RP: Anche alla fiera di Bologna hai agito allo stesso modo allestendo uno stand abusivo su cui promuovevi il tuo lavoro. Quale significato volevi dare allo stand?
MC: Sto sostenendo e sponsorizzando una squadra di calcio formata esclusivamente da extracomunitari e ho pensato che la migliore maniera di promuoverla è agire come un extracomunitario, diventando cioè un abusivo; per cui l’idea di questo stand “illegale” è già insita nel prodotto promosso. Fa inoltre parte delle modalità di tutti i lavori che sto sviluppando: insinuarsi nelle maglie che ogni sistema lascia libere, non in maniera provocatoria e visibile ma in modo mimetico, usandone gli stessi mezzi. Ciò che voglio rappresentare è la lotta contemporanea tra il bisogno di essere liberi e uno schematismo sempre più forte. Lo stand non è quindi una performance né un’opera d’arte, è semplicemente uno stand.
RP: Ma il pubblico, in questo caso quello della fiera, come reagisce alle tue provocazioni?
MC: Devo dire che c’è stato anche un sostegno economico, alcune persone hanno lasciato dei contributi per sostenere l’iniziativa, ma è vero che la gente che si è avvicinata era abbastanza perplessa, soprattutto si chiedeva perché un artista volesse promuovere una squadra di calcio. La cosa che mi fa più piacere è che la gente si ponga delle domande, poi se le mie domande sono differenti da quelle del visitatore, non importa.
RP: E gli addetti ai lavori (critici, galleristi, ecc.)?
MC: Mi piace avere un confronto con loro, perché in genere hanno le idee chiare. Questo però, se da una parte mi dà sicurezza, dall’altra mi sgomenta perché non ci sono dubbi, e se non ci sono dubbi non ci sono domande, non ci sono perché, e se non ci sono perché… capisci dove si arriva?
RP: Ma sponsorizzando una squadra di calcio o facendo un’inserzione elettorale, non credi di lanciare anche un messaggio politico?

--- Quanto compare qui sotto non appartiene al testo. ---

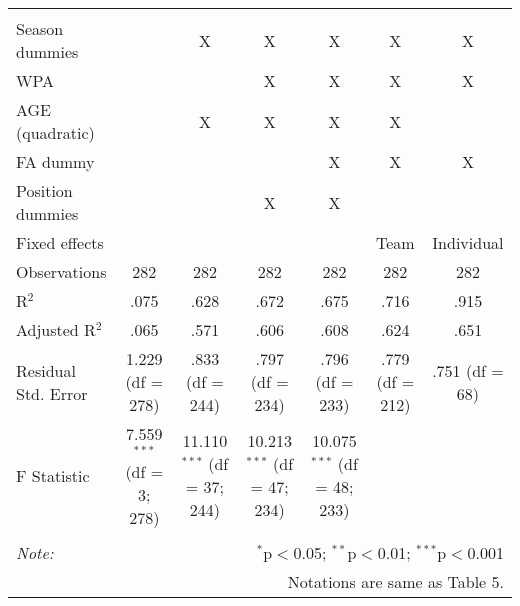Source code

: \begin{table}[H]
\begin{tabular}{@{\extracolsep{5pt}}lcccccc}
  & & & & & & \\
\hline \\[-1.8ex]
Season dummies &  & X & X & X & X & X \\
WPA & & & X & X & X & X \\
AGE (quadratic) &  & X & X & X & X &  \\
FA dummy &  &  &  & X & X & X \\
Position dummies &  &  & X & X &  &  \\
Fixed effects &  &  &  &  & Team & Individual \\
Observations & 282 & 282 & 282 & 282 & 282 & 282 \\
R$^{2}$ & .075 & .628 & .672 & .675 & .716 & .915 \\
Adjusted R$^{2}$ & .065 & .571 & .606 & .608 & .624 & .651 \\
Residual Std. Error & 1.229 (df = 278) & .833 (df = 244) & .797 (df = 234) & .796 (df = 233) & .779 (df = 212) & .751 (df = 68) \\
F Statistic & 7.559$^{***}$ (df = 3; 278) & 11.110$^{***}$ (df = 37; 244) & 10.213$^{***}$ (df = 47; 234) & 10.075$^{***}$ (df = 48; 233) &  &  \\
\hline
\hline \\[-1.8ex]
\textit{Note:}  & \multicolumn{6}{r}{$^{*}$p$<$0.05; $^{**}$p$<$0.01; $^{***}$p$<$0.001} \\
& \multicolumn{6}{r}{Notations are same as Table 5.} \\
\end{tabular}
\end{table}
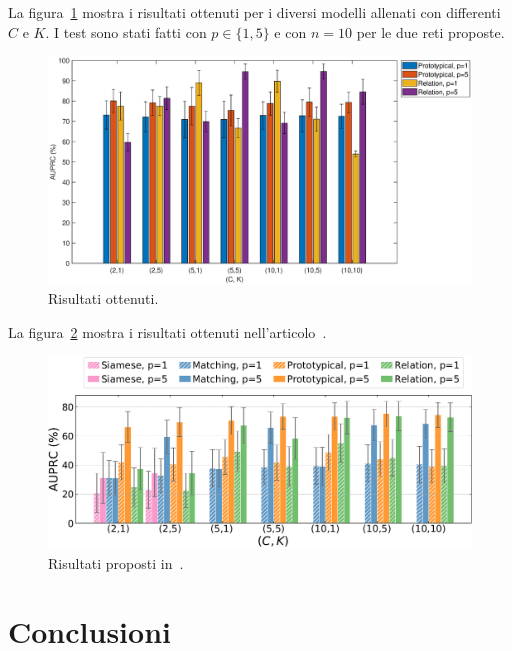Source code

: \documentclass[12pt,a4paper,titlepage]{article}
\begin{document}
La figura~\ref{fig:results} mostra i risultati ottenuti per i diversi modelli allenati con differenti $C$ e $K$. I test sono stati fatti con $p \in \{1, 5\}$ e con $n = 10$ per le due reti proposte. 
\begin{figure}[h]
	\centering	
	\includegraphics[width=1\textwidth]{Immagini/results}
	\caption{Risultati ottenuti.}
	\label{fig:results}
\end{figure}

La figura~\ref{fig:results_paper} mostra i risultati ottenuti nell'articolo~\cite{Salamon:Few-Shot}.
\begin{figure}[h]
	\centering	
	\includegraphics[width=1\textwidth]{Immagini/results_paper}
	\caption{Risultati proposti in~\cite{Salamon:Few-Shot}.}
	\label{fig:results_paper}
\end{figure}
\clearpage

\section{Conclusioni}
\label{sec:conclusioni}
\clearpage

\nocite{*}
\printbibliography
\end{document}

MC: Non sono interessato alla propaganda, tocco dei contenuti politici perché mi pongo il problema delle differenti categorie della realtà. Credo però di rispondere alla necessità sempre più diffusa di nuovi argomenti morali… anche se alla fine ci si ritrova faccia a faccia con se stessi più che con il sistema. Penso che la vera situazione da scardinare sia quella interiore: più il mio lavoro si rivolge all’esterno più credo parli dei miei problemi, della mia interiorità.
RP: L’arte come autoanalisi?
MC: Ho sempre sostenuto questo punto di vista.
RP: Consideri le tue “operazioni” una sorta di lavoro collettivo, un’opera aperta, visto che coinvolgi (più o meno consapevolmente) altre persone?
MC: Certe “operazioni” avevano proprio questo intento, perché la costruzione e la riuscita del lavoro dipendono anche dal grado di interazione che si stabilisce con le persone con cui vieni a contatto. Cerco sempre di lasciare l’opera senza confini già demarcati, in modo che sia il rapporto con gli altri a completarla.